American filmmaker Tim Burton has established himself as one of the most unique artistic voices with his surreal gothic films like Beetlejuice and Edward Scissorhands among others.

His films won eight Academy Awards, six BAFTA awards and four Golden Globes while the director himself is the recipient of prestigious accolades like the Golden Lion for Lifetime Achievement. In 2019, he received the David di Donatello Lifetime Achievement Award for Cinematic Excellence from the Italian Film Academy.

Burton was interested in filmmaking since his pre-teens, he would make stop-motion animations in his backyard and shoot them on 8mm film without sound. His earliest known work is a short film called The Island of Doctor Agor which he made when he was 13. He enrolled in the California Institute of Arts to study character animation and in 1982, he made Vincent.

“Visions are worth fighting for,” the filmmaker once said, adding: “Why spend your life making someone else’s dreams?” and in that quote alone it offers a fascinating insight into the surreal world and mind of Tim Burton.

On his 62nd birthday, we look back at some of his greatest works as a tribute to the truly special talent of Tim Burton.

Tim Burton’s Top 10 Films:

10. Corpse Bride  (2005)

Set in a 19th century village, this beautiful stop-motion animated film features Victor, a young man who is taken to the underworld and married to a zombie while his real fiancé waits in the real world. Burton shared directorial duties with Mike Johnson for this film. The whimsical plot is underlined by a bittersweet and sad tone.
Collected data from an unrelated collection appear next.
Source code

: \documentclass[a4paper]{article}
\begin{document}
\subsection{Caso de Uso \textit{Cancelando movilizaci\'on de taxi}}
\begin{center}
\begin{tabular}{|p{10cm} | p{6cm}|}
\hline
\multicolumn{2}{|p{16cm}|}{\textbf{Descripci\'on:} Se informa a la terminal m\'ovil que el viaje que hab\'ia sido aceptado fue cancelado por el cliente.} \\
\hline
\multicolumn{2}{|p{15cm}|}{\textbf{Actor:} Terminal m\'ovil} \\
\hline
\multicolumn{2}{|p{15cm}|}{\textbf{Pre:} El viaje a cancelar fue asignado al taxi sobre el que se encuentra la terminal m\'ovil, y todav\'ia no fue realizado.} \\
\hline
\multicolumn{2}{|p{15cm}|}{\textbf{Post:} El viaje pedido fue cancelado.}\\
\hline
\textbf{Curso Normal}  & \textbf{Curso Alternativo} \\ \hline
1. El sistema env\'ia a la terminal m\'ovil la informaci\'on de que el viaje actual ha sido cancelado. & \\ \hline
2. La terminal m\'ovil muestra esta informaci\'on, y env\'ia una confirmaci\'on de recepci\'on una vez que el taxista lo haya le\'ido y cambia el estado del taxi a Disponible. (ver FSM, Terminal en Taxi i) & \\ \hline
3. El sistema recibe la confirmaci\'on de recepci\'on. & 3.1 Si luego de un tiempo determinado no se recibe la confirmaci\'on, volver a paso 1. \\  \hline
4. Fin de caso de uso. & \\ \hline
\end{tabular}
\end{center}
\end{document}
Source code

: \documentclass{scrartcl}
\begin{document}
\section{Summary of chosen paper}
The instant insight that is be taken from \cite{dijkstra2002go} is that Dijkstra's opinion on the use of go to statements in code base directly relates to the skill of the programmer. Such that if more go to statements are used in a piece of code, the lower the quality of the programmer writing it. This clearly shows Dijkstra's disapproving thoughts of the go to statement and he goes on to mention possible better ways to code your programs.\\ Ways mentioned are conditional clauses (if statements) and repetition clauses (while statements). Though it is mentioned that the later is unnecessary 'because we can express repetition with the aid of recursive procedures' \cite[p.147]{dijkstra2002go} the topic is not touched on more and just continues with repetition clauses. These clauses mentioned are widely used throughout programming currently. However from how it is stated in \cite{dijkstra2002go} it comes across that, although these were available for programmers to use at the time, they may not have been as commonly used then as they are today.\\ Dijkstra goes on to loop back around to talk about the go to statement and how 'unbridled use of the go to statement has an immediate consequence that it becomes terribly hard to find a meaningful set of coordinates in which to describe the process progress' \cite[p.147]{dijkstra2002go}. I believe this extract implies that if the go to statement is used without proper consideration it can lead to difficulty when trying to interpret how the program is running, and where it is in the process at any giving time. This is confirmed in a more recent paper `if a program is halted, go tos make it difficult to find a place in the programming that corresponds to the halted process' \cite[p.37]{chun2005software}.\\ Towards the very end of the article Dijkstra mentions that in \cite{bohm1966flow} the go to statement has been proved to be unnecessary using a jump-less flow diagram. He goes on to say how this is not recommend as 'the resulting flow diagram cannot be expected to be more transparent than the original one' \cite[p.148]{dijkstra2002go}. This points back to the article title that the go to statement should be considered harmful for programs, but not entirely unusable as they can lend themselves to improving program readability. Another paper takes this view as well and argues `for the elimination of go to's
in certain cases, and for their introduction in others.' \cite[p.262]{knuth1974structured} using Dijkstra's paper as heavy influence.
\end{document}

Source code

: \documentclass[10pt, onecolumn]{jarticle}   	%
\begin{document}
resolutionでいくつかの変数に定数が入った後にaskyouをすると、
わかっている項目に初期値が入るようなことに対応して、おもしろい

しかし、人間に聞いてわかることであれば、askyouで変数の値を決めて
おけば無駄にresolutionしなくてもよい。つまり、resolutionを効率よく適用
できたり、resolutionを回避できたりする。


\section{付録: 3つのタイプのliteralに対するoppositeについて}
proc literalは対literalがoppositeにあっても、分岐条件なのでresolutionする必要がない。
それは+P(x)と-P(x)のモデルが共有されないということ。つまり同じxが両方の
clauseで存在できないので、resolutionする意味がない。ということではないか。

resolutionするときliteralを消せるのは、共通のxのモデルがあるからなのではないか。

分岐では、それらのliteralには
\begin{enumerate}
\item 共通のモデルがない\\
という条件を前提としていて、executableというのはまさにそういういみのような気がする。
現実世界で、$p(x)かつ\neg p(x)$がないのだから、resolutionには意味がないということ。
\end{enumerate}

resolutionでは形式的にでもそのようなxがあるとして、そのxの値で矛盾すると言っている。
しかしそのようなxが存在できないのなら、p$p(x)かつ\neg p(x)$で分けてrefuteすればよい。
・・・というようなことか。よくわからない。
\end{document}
The filmmaker said, “Corpse Bride, I find, is even softer in a certain way. It’s basically a love story, an emotional story [with] humour. And like any kind of fable or fairy tale, there may be elements that are somewhat unsettling. But that’s part of the history of those kinds of stories.”

9. Big Eyes (2014)

This biographical drama follows the story of the extremely talented painter Margaret Keane (played by Amy Adams) and her problems with her domineering husband (Christoph Waltz) who claimed credit for his wife’s works in the 1960s. It is a subtle yet powerful portrayal of a woman who found her artistic voice before she found her liberty. Burton efficiently investigates the problems of artistic integrity and patriarchal oppression.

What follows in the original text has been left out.